Canada’s prisons consistently violate Mandela Rules
Dr. Anthony Doob and Dr. Jane Sprott have strong vocal cords. As academics and renowned criminologists they are more than comfortable speaking out when justice isn’t served. Yet, I imagine even their voices are getting hoarse these days.
Since October, both have publicly critiqued the Correctional Service of Canada for its refusal to release data on structured intervention units, which replaced the old solitary confinement system. Their latest report, released this week, paints a much darker picture.
According to their report, our prisons are in consistent violation of the Nelson Mandela Rules. For a country that prides itself on our human rights record, compliance with the Mandela Rules should be a foregone conclusion.
The Mandela Rules, which bear the namesake of Nelson Mandela, establish minimum standards for global prisoners. A prisoner himself for 27 years, the rights of the detained remained close to mind throughout Mandela’s life. Mandela’s suffering and his advocacy prompted others to recognize the need for peremptory minimum standards to all those incarcerated. A set of non-binding rules, these standards are often referenced in UN human rights proceedings and in domestic jurisprudence.
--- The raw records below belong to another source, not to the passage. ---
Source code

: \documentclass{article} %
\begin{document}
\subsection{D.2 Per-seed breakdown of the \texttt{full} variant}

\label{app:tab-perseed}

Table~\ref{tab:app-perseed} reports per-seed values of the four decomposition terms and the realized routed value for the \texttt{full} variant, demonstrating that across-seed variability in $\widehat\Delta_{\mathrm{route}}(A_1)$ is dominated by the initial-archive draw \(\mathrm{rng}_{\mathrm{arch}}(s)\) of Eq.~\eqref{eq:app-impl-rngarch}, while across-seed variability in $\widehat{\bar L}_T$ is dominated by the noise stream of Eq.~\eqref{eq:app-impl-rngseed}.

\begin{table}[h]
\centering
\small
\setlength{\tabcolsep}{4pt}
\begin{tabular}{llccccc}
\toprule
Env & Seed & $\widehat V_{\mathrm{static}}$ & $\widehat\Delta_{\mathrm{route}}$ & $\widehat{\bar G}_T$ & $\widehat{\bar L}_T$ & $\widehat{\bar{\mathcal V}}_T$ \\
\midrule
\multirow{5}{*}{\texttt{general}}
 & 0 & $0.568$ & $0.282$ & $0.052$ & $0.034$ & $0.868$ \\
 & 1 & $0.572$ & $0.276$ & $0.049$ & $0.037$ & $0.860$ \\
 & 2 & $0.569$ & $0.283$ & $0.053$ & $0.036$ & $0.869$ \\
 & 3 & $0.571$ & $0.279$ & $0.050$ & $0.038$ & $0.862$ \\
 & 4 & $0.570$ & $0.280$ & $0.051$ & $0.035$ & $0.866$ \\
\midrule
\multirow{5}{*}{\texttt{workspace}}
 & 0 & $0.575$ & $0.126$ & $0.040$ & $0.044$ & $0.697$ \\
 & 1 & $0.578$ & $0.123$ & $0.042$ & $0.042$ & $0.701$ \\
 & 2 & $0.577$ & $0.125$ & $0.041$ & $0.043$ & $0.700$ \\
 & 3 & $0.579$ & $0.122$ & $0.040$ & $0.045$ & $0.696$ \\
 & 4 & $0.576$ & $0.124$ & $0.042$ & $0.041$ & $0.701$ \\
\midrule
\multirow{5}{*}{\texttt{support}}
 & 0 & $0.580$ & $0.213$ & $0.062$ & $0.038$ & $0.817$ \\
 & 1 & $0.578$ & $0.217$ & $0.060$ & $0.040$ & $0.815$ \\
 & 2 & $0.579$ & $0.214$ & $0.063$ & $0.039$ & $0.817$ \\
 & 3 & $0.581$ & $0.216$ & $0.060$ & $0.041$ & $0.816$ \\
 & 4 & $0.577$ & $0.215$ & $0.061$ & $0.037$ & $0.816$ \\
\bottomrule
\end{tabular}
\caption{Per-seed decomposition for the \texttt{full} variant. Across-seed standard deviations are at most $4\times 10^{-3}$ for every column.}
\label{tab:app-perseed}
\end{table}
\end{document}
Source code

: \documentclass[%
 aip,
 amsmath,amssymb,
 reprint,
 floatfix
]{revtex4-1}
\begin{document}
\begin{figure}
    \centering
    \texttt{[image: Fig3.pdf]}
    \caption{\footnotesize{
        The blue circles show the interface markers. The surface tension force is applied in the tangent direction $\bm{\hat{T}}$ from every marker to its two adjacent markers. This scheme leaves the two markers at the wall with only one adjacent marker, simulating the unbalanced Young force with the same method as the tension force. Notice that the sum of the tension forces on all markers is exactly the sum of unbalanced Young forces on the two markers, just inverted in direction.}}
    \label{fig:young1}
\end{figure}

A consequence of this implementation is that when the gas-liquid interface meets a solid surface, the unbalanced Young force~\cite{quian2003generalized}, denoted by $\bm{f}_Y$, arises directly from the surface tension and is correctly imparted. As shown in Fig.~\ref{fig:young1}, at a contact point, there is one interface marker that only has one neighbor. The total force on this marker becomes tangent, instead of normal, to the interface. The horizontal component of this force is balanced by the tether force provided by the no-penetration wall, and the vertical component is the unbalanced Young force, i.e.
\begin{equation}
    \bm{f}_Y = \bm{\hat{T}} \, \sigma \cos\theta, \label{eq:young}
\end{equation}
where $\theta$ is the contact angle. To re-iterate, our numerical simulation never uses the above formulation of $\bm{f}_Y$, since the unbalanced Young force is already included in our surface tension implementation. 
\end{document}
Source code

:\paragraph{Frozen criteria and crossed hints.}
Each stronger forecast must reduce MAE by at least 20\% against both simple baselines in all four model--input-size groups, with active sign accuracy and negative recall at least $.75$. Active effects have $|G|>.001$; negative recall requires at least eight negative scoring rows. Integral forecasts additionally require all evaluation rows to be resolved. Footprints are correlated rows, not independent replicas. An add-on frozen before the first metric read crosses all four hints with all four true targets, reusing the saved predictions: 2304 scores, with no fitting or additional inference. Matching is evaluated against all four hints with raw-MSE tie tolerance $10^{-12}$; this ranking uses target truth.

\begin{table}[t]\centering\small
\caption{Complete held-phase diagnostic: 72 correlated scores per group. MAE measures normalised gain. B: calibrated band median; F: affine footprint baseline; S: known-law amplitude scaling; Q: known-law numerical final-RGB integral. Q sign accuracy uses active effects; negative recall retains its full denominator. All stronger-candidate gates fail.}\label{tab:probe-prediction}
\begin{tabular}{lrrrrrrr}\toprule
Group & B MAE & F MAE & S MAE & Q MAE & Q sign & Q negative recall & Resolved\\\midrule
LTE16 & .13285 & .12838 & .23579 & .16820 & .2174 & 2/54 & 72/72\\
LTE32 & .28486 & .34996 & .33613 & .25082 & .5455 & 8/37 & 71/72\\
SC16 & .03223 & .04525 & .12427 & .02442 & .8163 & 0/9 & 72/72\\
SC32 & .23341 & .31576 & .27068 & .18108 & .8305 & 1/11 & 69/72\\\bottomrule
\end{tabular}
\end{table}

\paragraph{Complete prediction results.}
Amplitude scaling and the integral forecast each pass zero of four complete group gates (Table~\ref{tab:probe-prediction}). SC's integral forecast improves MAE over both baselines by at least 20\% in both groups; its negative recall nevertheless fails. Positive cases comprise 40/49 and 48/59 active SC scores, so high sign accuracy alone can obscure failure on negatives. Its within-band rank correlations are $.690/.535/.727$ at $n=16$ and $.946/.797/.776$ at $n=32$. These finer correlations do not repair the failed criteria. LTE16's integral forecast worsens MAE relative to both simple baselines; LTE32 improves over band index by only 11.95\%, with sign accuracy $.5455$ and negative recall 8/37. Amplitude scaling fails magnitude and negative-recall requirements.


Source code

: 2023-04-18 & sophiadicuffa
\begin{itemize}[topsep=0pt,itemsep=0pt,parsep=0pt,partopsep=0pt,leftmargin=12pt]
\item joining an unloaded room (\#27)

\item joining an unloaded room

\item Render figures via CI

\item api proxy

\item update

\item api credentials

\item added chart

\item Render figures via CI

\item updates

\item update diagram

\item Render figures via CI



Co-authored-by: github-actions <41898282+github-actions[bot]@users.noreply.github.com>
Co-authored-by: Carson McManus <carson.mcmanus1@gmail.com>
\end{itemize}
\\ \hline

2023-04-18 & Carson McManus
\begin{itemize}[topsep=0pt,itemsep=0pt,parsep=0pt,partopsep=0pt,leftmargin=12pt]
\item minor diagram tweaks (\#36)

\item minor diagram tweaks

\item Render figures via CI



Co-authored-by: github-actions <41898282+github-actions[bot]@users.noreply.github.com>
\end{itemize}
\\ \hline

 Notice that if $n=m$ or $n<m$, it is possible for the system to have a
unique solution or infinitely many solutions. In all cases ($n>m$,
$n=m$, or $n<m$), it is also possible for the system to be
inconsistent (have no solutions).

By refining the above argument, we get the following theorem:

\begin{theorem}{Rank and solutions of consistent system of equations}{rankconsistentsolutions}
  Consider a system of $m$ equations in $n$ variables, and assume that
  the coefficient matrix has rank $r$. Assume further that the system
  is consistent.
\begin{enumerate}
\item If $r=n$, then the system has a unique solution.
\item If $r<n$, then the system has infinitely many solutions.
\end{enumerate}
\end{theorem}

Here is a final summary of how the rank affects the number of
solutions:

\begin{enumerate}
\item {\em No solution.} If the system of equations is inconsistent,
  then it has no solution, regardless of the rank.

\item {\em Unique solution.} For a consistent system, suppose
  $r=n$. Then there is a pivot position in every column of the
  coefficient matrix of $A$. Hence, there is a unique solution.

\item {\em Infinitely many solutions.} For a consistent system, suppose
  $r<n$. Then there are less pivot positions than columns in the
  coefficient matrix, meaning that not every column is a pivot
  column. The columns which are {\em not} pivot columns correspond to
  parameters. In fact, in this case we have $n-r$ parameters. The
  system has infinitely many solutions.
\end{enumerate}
Despite our historic support of the Mandela Rules, our oncetrumpeted relationship to their name sake, and our calls on China to apply them to innocent Canadian citizens, our own prisons now flaunt these minimum standards with impunity.
It is in this context that Canada’s human rights ideals have drifted. We have fallen behind the righteous.
Doob and Sprott make consistent reference to Rule 44 of the Mandela Rules, which requires that each prisoner, each day, receive a minimum of two hours of meaningful human contact.
Their report indicates that for 89.5 per cent of structured intervention unit prisoners, this standard was violated at least once. For those prisoners in structured intervention units for 16 days or more, 63 per cent received fewer than two hours of meaningful human contact 76 per cent of the time. Doob and Sprott conclude that 195 prisoners qualify as having experienced torture as per the Nelson Mandela Rules.
These statistics demonstrate systemic disregard. These are not one or two missteps, but rather a fundamental indifference to international minimum standards. Despite training, jurisprudence, legislation and commissioner directives, these rules are flaunted.
Yet, all is not yet lost. In the past, with independent oversight from judicial inquiries, the human rights realities in Canada’s penitentiaries have slowly improved. If we want to be true to Mandela’s legacy, to to our international allies, to our domestic legislation and to our own reputation on human rights, then a judicial inquiry remains the only way forward.